According to the Caregivers Alliance Limited (CAL), the number of full-time caregivers in Singapore is projected to increase from 70,000 to 496,000, assuming that there is one caregiver for each person with a mental health issue.
A LONG JOURNEY
One thing that all three caregivers agree on is that one must be patient when caring for persons with dementia.
“New caregivers must get over the initial phase quickly, because the caregiving journey is a long one,” said Daniel. He also added that caregivers must look after themselves as well. “If you don’t care for yourselves, you’re going to be emotionally, mentally, and financially drained.”
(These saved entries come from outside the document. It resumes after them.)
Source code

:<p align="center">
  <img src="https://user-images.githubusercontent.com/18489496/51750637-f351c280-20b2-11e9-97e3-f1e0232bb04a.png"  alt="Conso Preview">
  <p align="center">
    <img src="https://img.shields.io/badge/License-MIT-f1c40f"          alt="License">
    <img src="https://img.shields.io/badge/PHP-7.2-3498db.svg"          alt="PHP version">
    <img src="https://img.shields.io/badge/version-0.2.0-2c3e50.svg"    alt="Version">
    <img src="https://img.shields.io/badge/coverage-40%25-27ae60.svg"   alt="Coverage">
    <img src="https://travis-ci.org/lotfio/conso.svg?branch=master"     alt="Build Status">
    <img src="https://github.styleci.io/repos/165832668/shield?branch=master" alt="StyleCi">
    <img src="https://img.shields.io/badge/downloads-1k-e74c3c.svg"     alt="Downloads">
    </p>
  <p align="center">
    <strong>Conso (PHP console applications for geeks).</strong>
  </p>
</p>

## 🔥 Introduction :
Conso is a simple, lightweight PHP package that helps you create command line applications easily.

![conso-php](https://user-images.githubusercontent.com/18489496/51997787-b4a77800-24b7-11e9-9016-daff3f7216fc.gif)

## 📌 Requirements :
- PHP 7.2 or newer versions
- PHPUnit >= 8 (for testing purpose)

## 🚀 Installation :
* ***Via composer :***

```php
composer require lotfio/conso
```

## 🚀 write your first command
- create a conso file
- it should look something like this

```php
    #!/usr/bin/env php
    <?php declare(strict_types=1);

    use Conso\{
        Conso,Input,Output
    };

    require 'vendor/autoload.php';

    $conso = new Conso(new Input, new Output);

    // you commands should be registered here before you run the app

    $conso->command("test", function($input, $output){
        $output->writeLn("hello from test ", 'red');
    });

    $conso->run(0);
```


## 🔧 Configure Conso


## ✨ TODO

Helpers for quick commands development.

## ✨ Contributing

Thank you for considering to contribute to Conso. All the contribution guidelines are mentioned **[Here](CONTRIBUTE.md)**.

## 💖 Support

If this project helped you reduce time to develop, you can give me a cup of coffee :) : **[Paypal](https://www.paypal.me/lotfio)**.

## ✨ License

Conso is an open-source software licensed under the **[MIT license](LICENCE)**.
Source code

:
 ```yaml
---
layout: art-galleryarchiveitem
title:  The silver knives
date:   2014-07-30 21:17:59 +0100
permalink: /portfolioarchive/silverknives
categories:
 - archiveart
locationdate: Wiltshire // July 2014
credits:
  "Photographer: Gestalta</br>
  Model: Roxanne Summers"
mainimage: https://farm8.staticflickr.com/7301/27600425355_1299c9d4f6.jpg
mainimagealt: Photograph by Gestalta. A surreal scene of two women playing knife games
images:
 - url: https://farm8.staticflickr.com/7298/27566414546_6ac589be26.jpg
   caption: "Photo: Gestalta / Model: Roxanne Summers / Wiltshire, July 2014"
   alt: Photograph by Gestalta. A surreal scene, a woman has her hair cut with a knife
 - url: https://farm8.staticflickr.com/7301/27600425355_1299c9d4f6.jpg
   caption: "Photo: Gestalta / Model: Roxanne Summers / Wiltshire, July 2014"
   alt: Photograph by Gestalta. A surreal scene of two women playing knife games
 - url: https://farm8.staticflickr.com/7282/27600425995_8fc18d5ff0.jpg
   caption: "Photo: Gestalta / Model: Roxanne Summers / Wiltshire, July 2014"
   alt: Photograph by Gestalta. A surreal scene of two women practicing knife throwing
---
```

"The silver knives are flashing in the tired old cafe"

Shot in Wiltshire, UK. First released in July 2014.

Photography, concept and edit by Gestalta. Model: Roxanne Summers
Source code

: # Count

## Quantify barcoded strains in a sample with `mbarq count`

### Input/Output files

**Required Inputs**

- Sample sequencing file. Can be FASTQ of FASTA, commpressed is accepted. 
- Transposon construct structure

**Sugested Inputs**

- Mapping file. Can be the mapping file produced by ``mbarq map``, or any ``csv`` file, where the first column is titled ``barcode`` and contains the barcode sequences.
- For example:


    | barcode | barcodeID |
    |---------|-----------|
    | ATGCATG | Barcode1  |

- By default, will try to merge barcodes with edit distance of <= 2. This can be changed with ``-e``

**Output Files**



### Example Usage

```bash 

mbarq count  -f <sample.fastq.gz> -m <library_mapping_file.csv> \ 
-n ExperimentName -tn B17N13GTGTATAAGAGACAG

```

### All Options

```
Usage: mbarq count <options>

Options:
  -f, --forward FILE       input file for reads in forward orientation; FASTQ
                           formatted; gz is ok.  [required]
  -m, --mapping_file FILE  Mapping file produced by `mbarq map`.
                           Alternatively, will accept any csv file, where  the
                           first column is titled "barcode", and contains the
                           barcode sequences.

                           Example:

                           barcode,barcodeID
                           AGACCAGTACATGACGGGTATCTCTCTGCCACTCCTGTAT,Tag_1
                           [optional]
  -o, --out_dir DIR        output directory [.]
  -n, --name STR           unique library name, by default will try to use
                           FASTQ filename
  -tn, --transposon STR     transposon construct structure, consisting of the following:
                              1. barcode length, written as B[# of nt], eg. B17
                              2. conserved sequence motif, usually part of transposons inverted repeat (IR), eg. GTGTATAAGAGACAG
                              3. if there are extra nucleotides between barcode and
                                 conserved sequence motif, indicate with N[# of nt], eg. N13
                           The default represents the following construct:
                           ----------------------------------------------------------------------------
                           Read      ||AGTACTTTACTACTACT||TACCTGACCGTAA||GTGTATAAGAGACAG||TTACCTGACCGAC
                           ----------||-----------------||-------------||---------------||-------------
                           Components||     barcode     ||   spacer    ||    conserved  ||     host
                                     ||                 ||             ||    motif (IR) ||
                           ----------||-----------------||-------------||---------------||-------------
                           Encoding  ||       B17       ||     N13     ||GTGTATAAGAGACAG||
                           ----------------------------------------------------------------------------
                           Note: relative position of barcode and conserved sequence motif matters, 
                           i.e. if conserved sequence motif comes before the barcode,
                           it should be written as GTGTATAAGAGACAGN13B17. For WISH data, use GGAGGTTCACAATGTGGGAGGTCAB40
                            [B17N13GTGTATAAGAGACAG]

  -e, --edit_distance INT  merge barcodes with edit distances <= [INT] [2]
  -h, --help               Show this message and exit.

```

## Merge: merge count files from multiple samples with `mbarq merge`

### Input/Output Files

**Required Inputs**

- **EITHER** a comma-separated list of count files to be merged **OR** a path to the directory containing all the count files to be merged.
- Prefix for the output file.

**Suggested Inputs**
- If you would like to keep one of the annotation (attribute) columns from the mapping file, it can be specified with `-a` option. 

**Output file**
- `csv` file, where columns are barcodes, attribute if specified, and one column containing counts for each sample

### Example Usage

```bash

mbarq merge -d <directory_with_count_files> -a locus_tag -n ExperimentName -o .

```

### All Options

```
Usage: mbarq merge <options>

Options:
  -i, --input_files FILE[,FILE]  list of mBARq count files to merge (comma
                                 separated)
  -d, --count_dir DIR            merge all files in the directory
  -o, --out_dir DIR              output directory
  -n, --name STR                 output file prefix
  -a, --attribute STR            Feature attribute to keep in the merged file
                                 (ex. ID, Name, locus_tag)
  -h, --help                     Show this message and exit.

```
“Dementia is not something that [the victims] ask for. They're not trying to be difficult. They're not trying to give us a hard time. They too have a hard time adapting to a strange environment that they can’t recognise,” said Danny. “Most importantly, you must change your mindset. You must remember that mum is no longer the mum that you knew.”
Even with all the information that is readily available today, there still isn’t that much awareness when it comes to caregiving.
“You can get all the information you need to know from the mainstream media, but when it comes to understanding caregivers, speak to them, speak to us,” said Daniel. “You can even speak to people who are early onsetters [of dementia] who are going through their own journey but can still articulate their feelings.”
Many people in Singapore may have relatives with dementia, or have witnessed loved ones be diagnosed with it. While this may be disheartening, the public can make the best of it.
“Don’t be too upset with what has happened to your loved ones,” said Danny. “With this in mind, everything will be okay.”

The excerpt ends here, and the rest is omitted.